La création d’Alice au pays des merveilles inaugura, sous la baguette de Kent Nagano, le festival de Munich en 2007, dans une mise en scène d’Achim Freyer. Pensant qu’une création ne rend pas toujours la vérité d’une œuvre nouvelle, ce que prouve maint exemple d’opéra célèbre, Tobias Richter a préféré solliciter une autre équipe. Il a bien fait : après une Dame du lac irritante et massacrée, la première suisse de l’opéra d’Unsuk Chin termine brillamment une saison qu’il a dû construire un peu en hâte quand le contrat de Jean-Marie Blanchard n’a pas été renouvelé. Posant des questions aussi essentielles que celles de l’enfance, de l’identité, du temps, du rêve, le sujet d’Alice n’a pas manqué de stimuler les psychanalystes : les metteurs en scène, à leur tour, pourraient être tentés par des « relectures » pesamment didactiques. La jeune directrice du Folkoperan de Stockholm depuis 2008, Mira Bartov, n’est pas tombée dans le piège : elle conserve à l’histoire toutes ses dimensions, signant une production virtuose et bigarrée – grâce également aux décors et aux costumes joliment color(i)és de Tine Schwab et aux lumières changeantes de Kristin Bredal - qui tient à la fois du conte et de la revue, de Walt Disney et de Broadway, tendre et piquante, pleine de finesse et de rythme, où l’on oscille entre rêve et réalité à partir du moment où Alice, femme d’affaires très occupée, s’apprête à prendre l’avion, avant de se retrouver enfant dans une petite fille. Toute la production n’est ensuite qu’une invitation au voyage – le hall du théâtre est lui-même transformé en salle d’embarquement, annonce de celle qui sert de décor unique au vagabondage initiatique d’Alice. C’est poétique et tonique, déjanté et maîtrisé.

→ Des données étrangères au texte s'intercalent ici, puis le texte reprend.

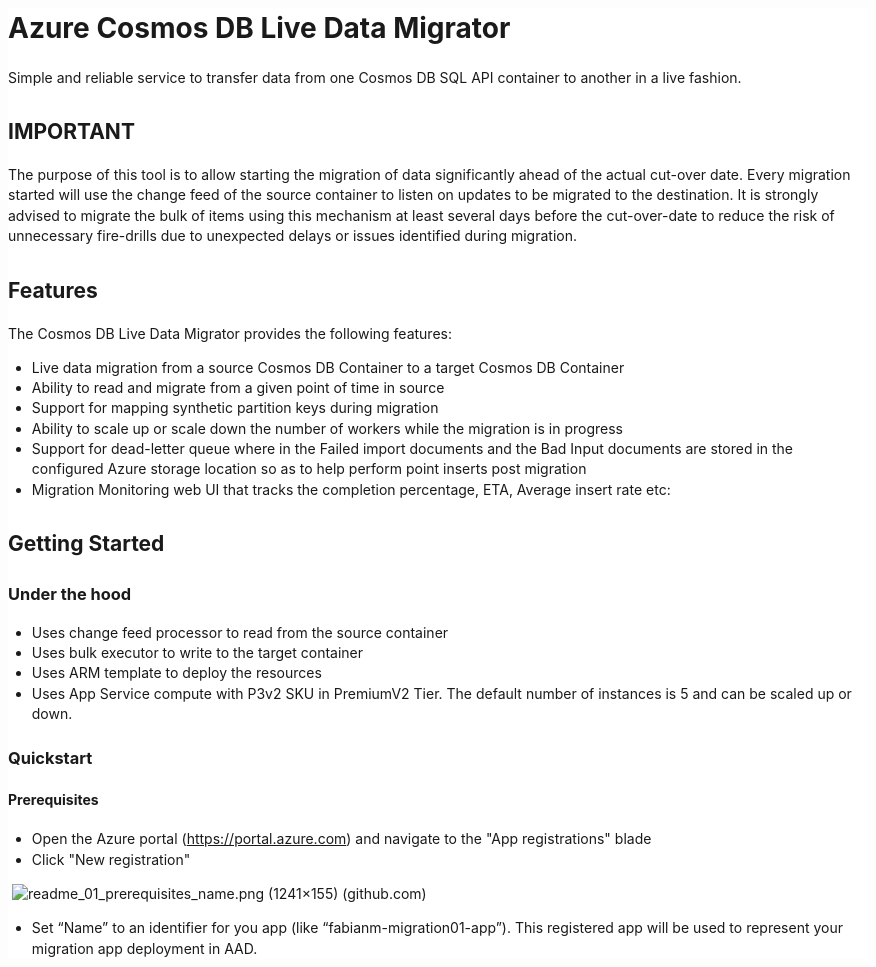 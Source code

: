 # Azure Cosmos DB Live Data Migrator
Simple and reliable service to transfer data from one Cosmos DB SQL API container to another in a live fashion.



## IMPORTANT

The purpose of this tool is to allow starting the migration of data significantly ahead of the actual cut-over date. Every migration started will use the change feed of the source container to listen on updates to be migrated to the destination. It is strongly advised to migrate the bulk of items using this mechanism at least several days before the cut-over-date to reduce the risk of unnecessary fire-drills due to unexpected delays or issues identified during migration. 



## Features

The Cosmos DB Live Data Migrator provides the following features:

* Live data migration from a source Cosmos DB Container to a target Cosmos DB Container
* Ability to read and migrate from a given point of time in source
* Support for mapping synthetic partition keys during migration
* Ability to scale up or scale down the number of workers while the migration is in progress
* Support for dead-letter queue where in the Failed import documents and the Bad Input documents are stored in the configured Azure storage location so as to help perform point inserts post migration
* Migration Monitoring web UI that tracks the completion percentage, ETA, Average insert rate etc:


## Getting Started

### Under the hood
- Uses change feed processor to read from the source container
- Uses bulk executor to write to the target container
- Uses ARM template to deploy the resources
- Uses App Service compute with P3v2 SKU in PremiumV2 Tier. The default number of instances is 5 and can be scaled up or down. 


### Quickstart

#### Prerequisites

- Open the Azure portal (https://portal.azure.com) and navigate to the "App registrations" blade
- Click "New registration"



​		![readme_01_prerequisites_name.png (1241×155) (github.com)](images/readme_01_prerequisites_name.png)

- Set “Name” to an identifier for you app (like “fabianm-migration01-app”). This registered app will be used to represent your migration app deployment in AAD.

La distribution ne mérite que des éloges. Même si Unsuk Chin n’écrit pas contre les voix, elle ne les ménage pas. Le colorature de Rachele Gilmore ne jongle pas seulement avec le suraigu, elle y garde de la rondeur, galbe les phrasés d’Alice, fraîche et jamais acide, parfois d’une mélancolie souriante. Dietrich Henschel, pas toujours convaincant ces derniers temps, retrouve en Chapelier fou la maîtrise de ses registres et de sa ligne, parfait diseur de surcroît. Andrew Watts, qui doit chanter à la fois comme un ténor et comme un contre-ténor, est époustouflant en Lapin blanc. Et Richard Stilwell et Karan Amstrong, bientôt septuagénaires, montrent que l’art peut transcender l’usure du temps, elle surtout, incroyable de présence et d’abattage, tirant parti, pour mieux faire la méchante, de l’hétérogénéité des registres et du fatal durcissement du timbre. Tous seraient à citer : ils forment, avec le concours d’un chœur toujours aussi bien préparé, un ensemble, remarquable d’enthousiasme et d’équilibre. Souvent invité par Tobias Richter lorsqu’il était maître des lieux à la Deutsche Oper am Rhein, Wen-Pin Chien était, dans la fosse – mais deux percussionnistes sur quatre sont à droite et à gauche de la scène – l’homme de la situation : direction précise, analytique, sans sécheresse pour autant, jouant subtilement sur les timbres et les rythmes, évitant la fragmentation, guide attentif des voix qui jamais ne se perdent.